A: Oxsoralen ultra is better and more reliably absorbed from the intestinal tract. The peak effect of Oxsoralen ultra occurs at about one and a half hours after being taken, while with regular Oxsoralen it is two hours. Although the effect of these drugs is very similar, they are not interchangeable. You should be sure to let your doctor know if there has been a switch in your prescription from Oxsoralen to Oxsoralen ultra or the other way around, since this will affect the length of your PUVA treatment and the scheduling of your medication dose in relation to the time of the treatment.

Q: My question is regarding a lymph node that developed in the nape of my neck. My general practitioner told me that it is due to my scalp psoriasis, which had become bad lately. Furthermore, what are the side effects of very long-term use of topical ointments? I have used them (Psorcon, Dovonex, clobetasol) for more than 15 years now.

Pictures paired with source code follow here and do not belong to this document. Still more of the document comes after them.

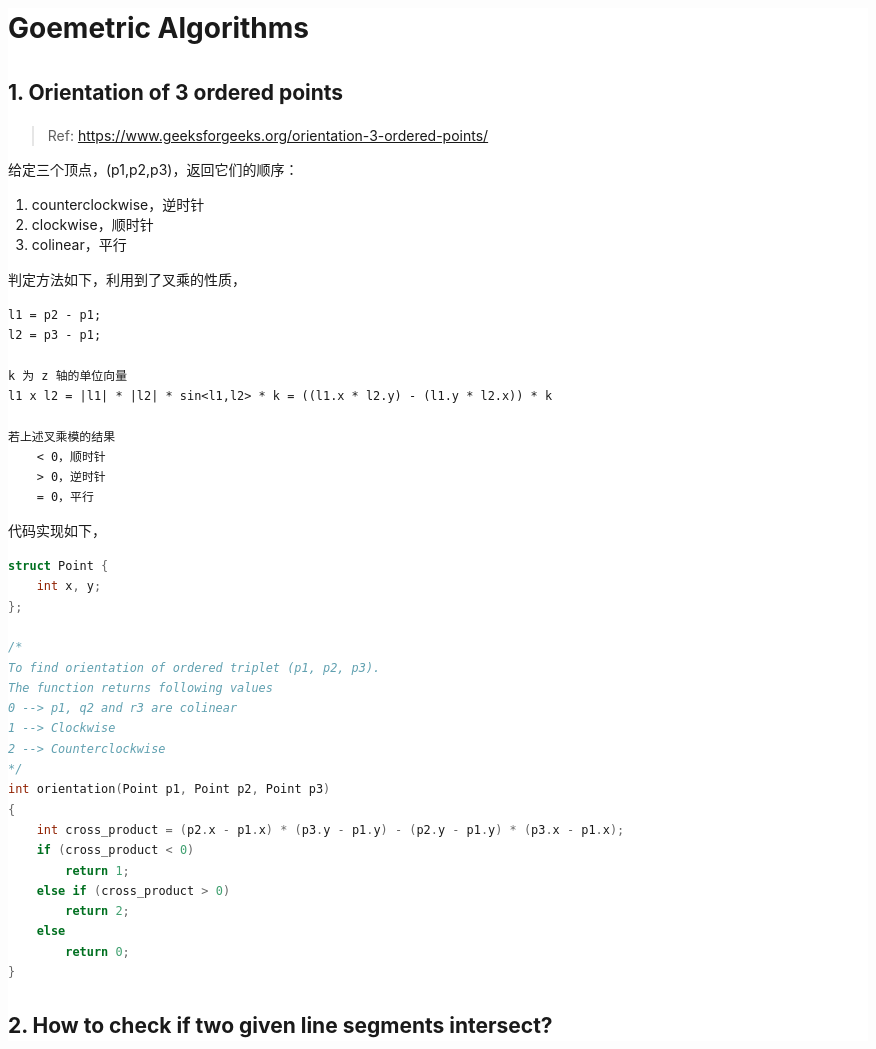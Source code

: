 # Goemetric Algorithms

## 1. Orientation of 3 ordered points

>Ref: https://www.geeksforgeeks.org/orientation-3-ordered-points/

给定三个顶点，(p1,p2,p3)，返回它们的顺序：

1. counterclockwise，逆时针
2. clockwise，顺时针
3. colinear，平行

判定方法如下，利用到了叉乘的性质，
```
l1 = p2 - p1;
l2 = p3 - p1;

k 为 z 轴的单位向量
l1 x l2 = |l1| * |l2| * sin<l1,l2> * k = ((l1.x * l2.y) - (l1.y * l2.x)) * k

若上述叉乘模的结果
	< 0，顺时针
	> 0，逆时针
	= 0，平行  
```
代码实现如下，
```c++
struct Point {
	int x, y;
};

/*
To find orientation of ordered triplet (p1, p2, p3).
The function returns following values
0 --> p1, q2 and r3 are colinear
1 --> Clockwise
2 --> Counterclockwise
*/
int orientation(Point p1, Point p2, Point p3)
{
	int cross_product = (p2.x - p1.x) * (p3.y - p1.y) - (p2.y - p1.y) * (p3.x - p1.x);
	if (cross_product < 0)
		return 1;
	else if (cross_product > 0)
		return 2;
	else
		return 0;
}
```

## 2. How to check if two given line segments intersect?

A: Psoriasis on the scalp may become inflamed, particularly due to scratching and picking. If this takes place on the back of the scalp, one may develop lymph nodes on the sides of the back of the neck. These will usually not be very large unless the scalp truly becomes infected, which is not very common in psoriasis.

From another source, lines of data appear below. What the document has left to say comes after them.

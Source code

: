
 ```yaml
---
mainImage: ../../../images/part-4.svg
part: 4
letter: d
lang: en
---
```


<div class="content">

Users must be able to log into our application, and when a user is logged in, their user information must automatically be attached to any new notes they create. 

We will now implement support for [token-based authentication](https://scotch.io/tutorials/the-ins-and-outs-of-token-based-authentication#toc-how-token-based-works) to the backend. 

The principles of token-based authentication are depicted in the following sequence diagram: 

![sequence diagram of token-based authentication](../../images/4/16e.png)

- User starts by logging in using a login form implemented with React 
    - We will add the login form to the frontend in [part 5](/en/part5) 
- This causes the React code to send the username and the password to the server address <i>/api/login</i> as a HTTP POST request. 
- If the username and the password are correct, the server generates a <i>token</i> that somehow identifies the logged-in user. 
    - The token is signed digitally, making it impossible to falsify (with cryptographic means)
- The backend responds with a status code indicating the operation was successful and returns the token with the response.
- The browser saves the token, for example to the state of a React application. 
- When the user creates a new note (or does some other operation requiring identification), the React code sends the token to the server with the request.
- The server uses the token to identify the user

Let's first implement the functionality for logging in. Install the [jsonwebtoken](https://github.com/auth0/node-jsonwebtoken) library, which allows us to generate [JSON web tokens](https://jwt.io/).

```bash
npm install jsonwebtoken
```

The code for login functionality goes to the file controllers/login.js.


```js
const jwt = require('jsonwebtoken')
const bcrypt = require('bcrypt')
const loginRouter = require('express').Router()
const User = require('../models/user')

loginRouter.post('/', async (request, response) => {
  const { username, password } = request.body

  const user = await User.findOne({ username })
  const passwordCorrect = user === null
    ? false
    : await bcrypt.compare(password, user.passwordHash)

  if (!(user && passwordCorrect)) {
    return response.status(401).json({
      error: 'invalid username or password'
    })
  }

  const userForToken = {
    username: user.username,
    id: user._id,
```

Most of the stronger cortisone creams such as clobetasol and Psorcon may cause thinning of the skin with prolonged usage. Thus, they should only be used for a couple of weeks at a time, and thereafter, only one to two days a week in addition to noncortisone creams such as Dovonex or Tazorac five days a week.

Triggers

Q: My mother had a breast biopsy and the doctor used lidocaine. She recently developed psoriasis. Have you heard of individuals reacting to this drug and developing psoriasis?

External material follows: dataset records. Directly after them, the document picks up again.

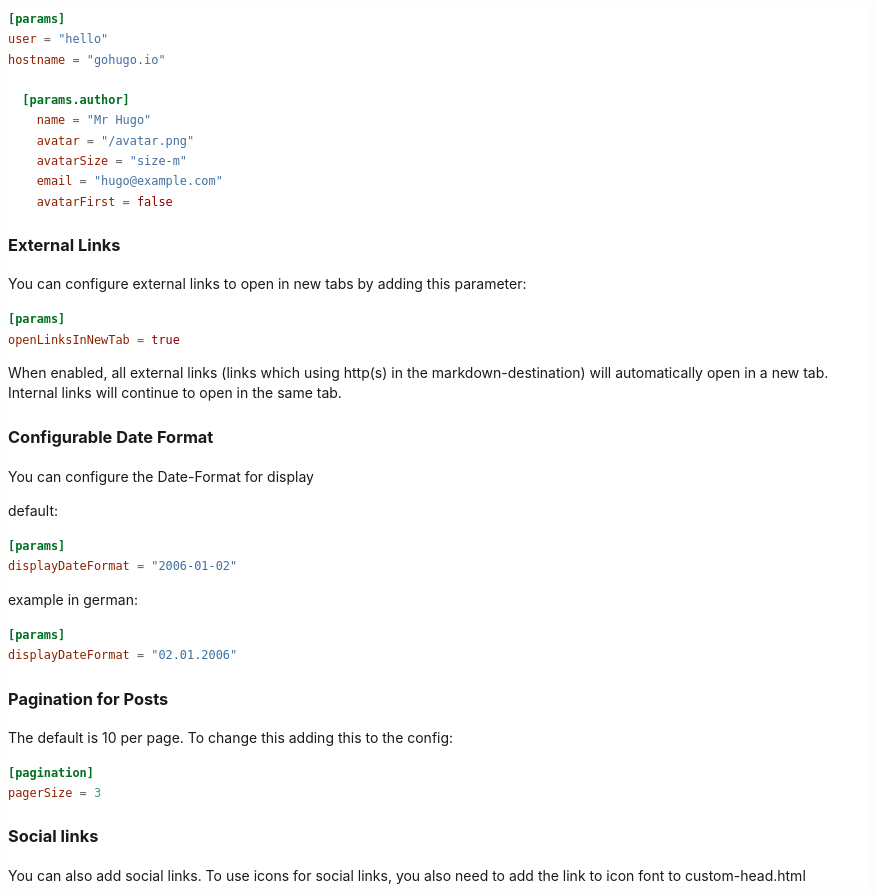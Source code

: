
 ```toml
[params]
user = "hello"
hostname = "gohugo.io"

  [params.author]
    name = "Mr Hugo"
    avatar = "/avatar.png"
    avatarSize = "size-m"
    email = "hugo@example.com"
    avatarFirst = false
```

### External Links

You can configure external links to open in new tabs by adding this parameter:

```toml
[params]
openLinksInNewTab = true
```

When enabled, all external links (links which using http(s) in the markdown-destination) will automatically open in a new tab. Internal links will continue to open in the same tab.

### Configurable Date Format

You can configure the Date-Format for display

default:

```toml
[params]
displayDateFormat = "2006-01-02"
```

example in german:

```toml
[params]
displayDateFormat = "02.01.2006"
```

### Pagination for Posts

The default is 10 per page. To change this adding this to the config:

```toml
[pagination]
pagerSize = 3
```

### Social links

You can also add social links. To use icons for social links, you also need to add the link to icon font to custom-head.html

A: I have not heard of anyone "reacting" to lidocaine with psoriasis. However, individuals with a tendency toward psoriasis may not manifest it until triggered, and stress may be a trigger for psoriasis. More likely, the physical and psychological stress of having a breast biopsy "triggered" that latent tendency for developing psoriasis.

Q: I was diagnosed with a chronic yeast problem (candidiasis) for seven years. I also have psoriatic arthritis that developed three years after the beginning of the yeast problem. I have read that candidiasis could also cause psoriasis and arthritis. Once I eradicate this yeast problem, will my psoriasis and arthritis disappear?

A: It has been well known for years that infections can trigger flares of psoriasis in people who are susceptible. Many years ago, it was actually believed that psoriasis was directly caused by infection. Now we know that infections are just one of the many trigger factors which can be associated with a flare of psoriasis. Two of the common infections that are known to trigger flares are streptococcal (something as simple as a case of strep throat) and Candida, which is the usual cause of a "yeast infection." Treating the infection that may be triggering a flare of psoriasis usually helps, but it is not the case that the psoriasis is likely to disappear altogether upon treatment of infection since often there may be multiple triggers, or no identifiable trigger at all, for any particular flare of psoriasis.

A word of caution about yeast infections: common yeast infections with Candida include oral thrush and vaginal and skin infections. The skin form of yeast infections may show up as a rash in body folds, such as under the arms or breasts or in the groin. Because there is a form of psoriasis called inverse psoriasis, which can be present in these same areas and which may look very similar, it is important to make the distinction since the treatment is very different. Your dermatologist may take a sample of skin to look at under the microscope to clarify the diagnosis. Also, it is possible to have a combination of inverse psoriasis and yeast or another fungal infection at the same time, making the determination of an exact diagnosis even more important.

Youth

Q: Can a person's psoriasis have any affect on an immunization, such as a measles vaccination, so that the person is not protected from the disease?

A: Although psoriasis is considered an immune disorder, there is no evidence that it causes an immune deficiency or affects the ability to handle infections. A child with psoriasis who gets a measles vaccination is expected to mount a normal immune response.